The Pokémon Kids Winter Fest is an online portal to play vaguely Pokémon inspired games within a winter wonderland, an opportunity for The Pokémon Company to expand its world, and how we interact with it, beyond battling.
There are no trainers in sight and along with them no gyms, no Team Rocket, no Professors, no people in general. This world, logically or not, is inhabited only by Pokémon, a mascot oriented affair that promotes the most iconic creatures like Pikachu and Lucario, the cute ones like Emolga and Cubone, and those with a passing connection to winter, be it the Santa inspired Delibird or the penguin Eiscue.
While by no means full minigames, these remind me of the halcyon days of playing Neopets, the pet simulator whose games were chock full of the eponymous creatures.
There’s a whack-a-mole style game that mixes in Diglett and Dugtrio while Stonjourner, Mammoswine, Toxapex and others alter the stage, causing distractors and obstructions. It’s a fun rapid-fire clicking game that can help shut your brain off for a few minutes; it’s a good challenge of dexterity for younger players.

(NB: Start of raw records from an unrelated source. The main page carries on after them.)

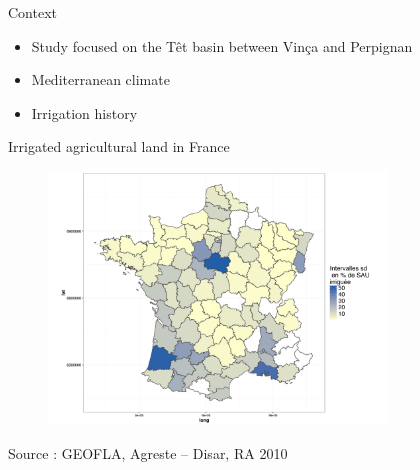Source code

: \documentclass[newPxFont]{beamer}
\begin{document}

\begin{frame}[c]{Context}
\vspace{-2em}
\begin{itemize}
	\item Study focused on the Têt basin between Vinça  and Perpignan
	\item Mediterranean climate
	\item Irrigation history
\end{itemize}
\begin{figure}
	
\end{figure}

\end{frame}


\begin{frame}[c]{Irrigated agricultural land in France}
\vspace{-2em}
\begin{figure}
	\centering
	\includegraphics[width = 0.8\textwidth]{img/SAU}
\end{figure}
\small{Source : GEOFLA, Agreste -- Disar, RA 2010}

\end{frame}
\end{document}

Then there’s a Helicopter-inspired game, Relay Ridge, with infuriatingly large hit detection on the obstacles. Changing your partner Pokémon changes the monsters that will tag in at each checkpoint, a game that offers themes, in essence, and an opportunity to see more of the Pokémon, though the changes have little bearing on the numerous pitfalls, icicle spikes, or other hindrances on your journey.
Waterfall Crossing similarly allows you to swap out your Pokémon, but here the items you’re trying to bounce off the Pokémon across the river seem inconsequential, and they simply bounce off the Pokémon’s static silhouettes. Snorlax and Avalugg are easy mode while Hitmonchan and Toxtricity are hard mode; the former are relatively wide and flat, allowing for an easy control of the bounce, while the latter are odd shapes and eternally narrow, creating less manageable bounces.

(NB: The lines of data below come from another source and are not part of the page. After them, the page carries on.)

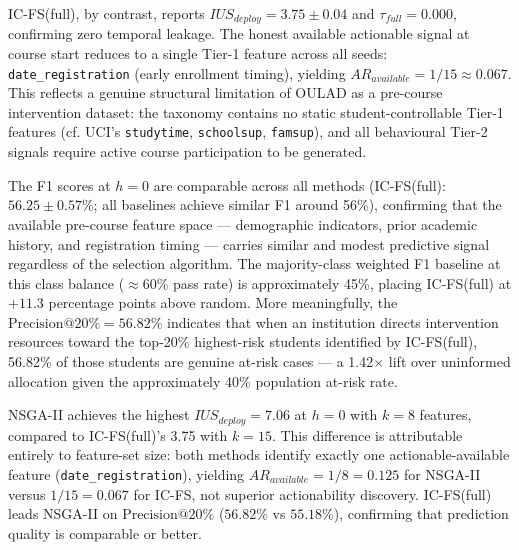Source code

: \documentclass[a4paper,fleqn]{cas-sc}
\begin{document}
IC-FS(full), by contrast, reports $IUS_{deploy} = 3.75 \pm 0.04$ and $\tau_{full} = 0.000$, confirming zero temporal leakage. The honest available actionable signal at course start reduces to a single Tier-1 feature across all seeds: \texttt{date\_registration} (early enrollment timing), yielding $AR_{available} = 1/15 \approx 0.067$. This reflects a genuine structural limitation of OULAD as a pre-course intervention dataset: the taxonomy contains no static student-controllable Tier-1 features (cf. UCI's \texttt{studytime}, \texttt{schoolsup}, \texttt{famsup}), and all behavioural Tier-2 signals require active course participation to be generated.

The F1 scores at $h=0$ are comparable across all methods (IC-FS(full): $56.25 \pm 0.57\%$; all baselines achieve similar F1 around 56\%), confirming that the available pre-course feature space --- demographic indicators, prior academic history, and registration timing --- carries similar and modest predictive signal regardless of the selection algorithm. The majority-class weighted F1 baseline at this class balance ($\approx 60\%$ pass rate) is approximately 45\%, placing IC-FS(full) at $+11.3$ percentage points above random. More meaningfully, the $\text{Precision}@20\% = 56.82\%$ indicates that when an institution directs intervention resources toward the top-20\% highest-risk students identified by IC-FS(full), 56.82\% of those students are genuine at-risk cases --- a 1.42$\times$ lift over uninformed allocation given the approximately 40\% population at-risk rate.

NSGA-II achieves the highest $IUS_{deploy} = 7.06$ at $h=0$ with $k=8$ features, compared to IC-FS(full)'s 3.75 with $k=15$. This difference is attributable entirely to feature-set size: both methods identify exactly one actionable-available feature (\texttt{date\_registration}), yielding $AR_{available} = 1/8 = 0.125$ for NSGA-II versus $1/15 = 0.067$ for IC-FS, not superior actionability discovery. IC-FS(full) leads NSGA-II on $\text{Precision}@20\%$ ($56.82\%$ vs $55.18\%$), confirming that prediction quality is comparable or better.
\end{document}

There’s a token smashing mode ala Super Smash Bros. for 3DS’ StreetSmash, a matching game with several difficulties that scale based on your Pokemon expertise, a scene creator that re-uses the game’s assets to allow you to make winter-themed settings, and, cribbed directly from Neopets, a wheel that gives you various bonuses daily.
None of this on its own is particularly compelling but I’ve found myself returning sporadically throughout the month for a few minutes a day. The collector’s compulsion to collect every single Pokémon is on full display here.
Every game you play rewards berries and Pokeball themed pouches that contain “badges” of each Pokémon. Early on in the month, earning a Pokémon might have unlocked a character for the above games sooner, but all are now unlocked. The need to collect each and every one is a powerful allure for Pokémon fans, though, and you’ll amass a horde of badges in no time; my first day I collected 15% of the badges in short order, scratching the itch and firing neurons in my brain that probably shouldn’t be fired for a web portal aimed at young kids. Daily rewards, a shared ecosystem with your randomly assigned team, and achievement hunting are all here.
This is an experience that’s wholly aimed at the youngest trainers in your household and in that sense it’s a successful, if somewhat basic, enterprise. There’s little depth to anything–the most rewarding component for Pokémon masters will be the matching game, and even that is somewhat fleeting–but it’s another opportunity to share Pokémon with the next generation in an open, accessible, safe, and free way.
If you loved Neopets for the games and interacting with the pets this might be a way to recapture that magic, or share it with your kids, without the need for setting up an account or introducing a whole new world. The Pokémon universe is rich enough, the creatures iconic enough, and the stakes low, that this limited time experience might be worth a look.
Pokémon Kids Winter Fest runs through January 3rd. A basic account is required tied to a screen name, though no data is collected beyond your browser’s cookies.